Authors: Briere, Szafarz

Title: Factors vs. Sectors in Asset Allocation: Stronger Together?

Link: https://papers.ssrn.com/sol3/papers.cfm?abstract_id=2965346

Abstract:

This paper compares and contrasts factor investing and sector investing, and then seeks a compromise by optimally exploiting the advantages of both styles. Our results show that sector investing is effective for reducing risk through diversification while factor investing is better for capturing risk premia and so pushing up returns. This suggests that there is room for potentially fruitful combinations of the two styles. Presumably, by combining factors and sectors, investors would benefit both from the diversification potential of the former and the risk premia of the latter. The tests reveal that composite strategies are particularly attractive; they confirm that sector investing helps reduce risks during crisis periods, while factor investing can boost returns during quiet times.

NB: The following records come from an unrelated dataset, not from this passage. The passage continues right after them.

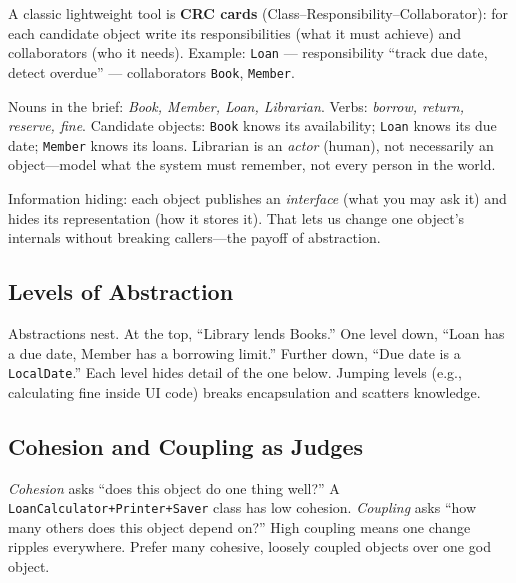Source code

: A classic lightweight tool is \textbf{CRC cards} (Class--Responsibility--Collaborator): for each candidate object write its responsibilities (what it must achieve) and collaborators (who it needs). Example: \texttt{Loan} --- responsibility ``track due date, detect overdue'' --- collaborators \texttt{Book}, \texttt{Member}.

\begin{example}
Nouns in the brief: \emph{Book, Member, Loan, Librarian}. Verbs: \emph{borrow, return, reserve, fine}. Candidate objects: \texttt{Book} knows its availability; \texttt{Loan} knows its due date; \texttt{Member} knows its loans. Librarian is an \emph{actor} (human), not necessarily an object---model what the system must remember, not every person in the world.
\end{example}

Information hiding: each object publishes an \emph{interface} (what you may ask it) and hides its representation (how it stores it). That lets us change one object's internals without breaking callers---the payoff of abstraction.

\subsection{Levels of Abstraction}
Abstractions nest. At the top, ``Library lends Books.'' One level down, ``Loan has a due date, Member has a borrowing limit.'' Further down, ``Due date is a \texttt{LocalDate}.'' Each level hides detail of the one below. Jumping levels (e.g., calculating fine inside UI code) breaks encapsulation and scatters knowledge.

\subsection{Cohesion and Coupling as Judges}
\emph{Cohesion} asks ``does this object do one thing well?'' A \texttt{LoanCalculator+Printer+Saver} class has low cohesion. \emph{Coupling} asks ``how many others does this object depend on?'' High coupling means one change ripples everywhere. Prefer many cohesive, loosely coupled objects over one god object.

Notable quotations from the academic research paper:

"Factor investing has recently become a huge success in asset allocation. But its supposed superiority over other portfolio management techniques has yet to be proven. To fill that gap, we lay down a challenge to factor investing by organizing a contest pitting it against a well established competitor, the classical industry-based approach to asset allocation. We compare the financial performances of factor-based and industry-based asset allocations in the investment universe composed of U.S. equities. We contrast the mean-variance performance of diversified portfolios made up of sectors with diversified portfolios composed of the five factors developed by Fama and French. We
duplicate all the trials for long-only portfolios (no short sales) and long-short ones (unlimited short sales accepted).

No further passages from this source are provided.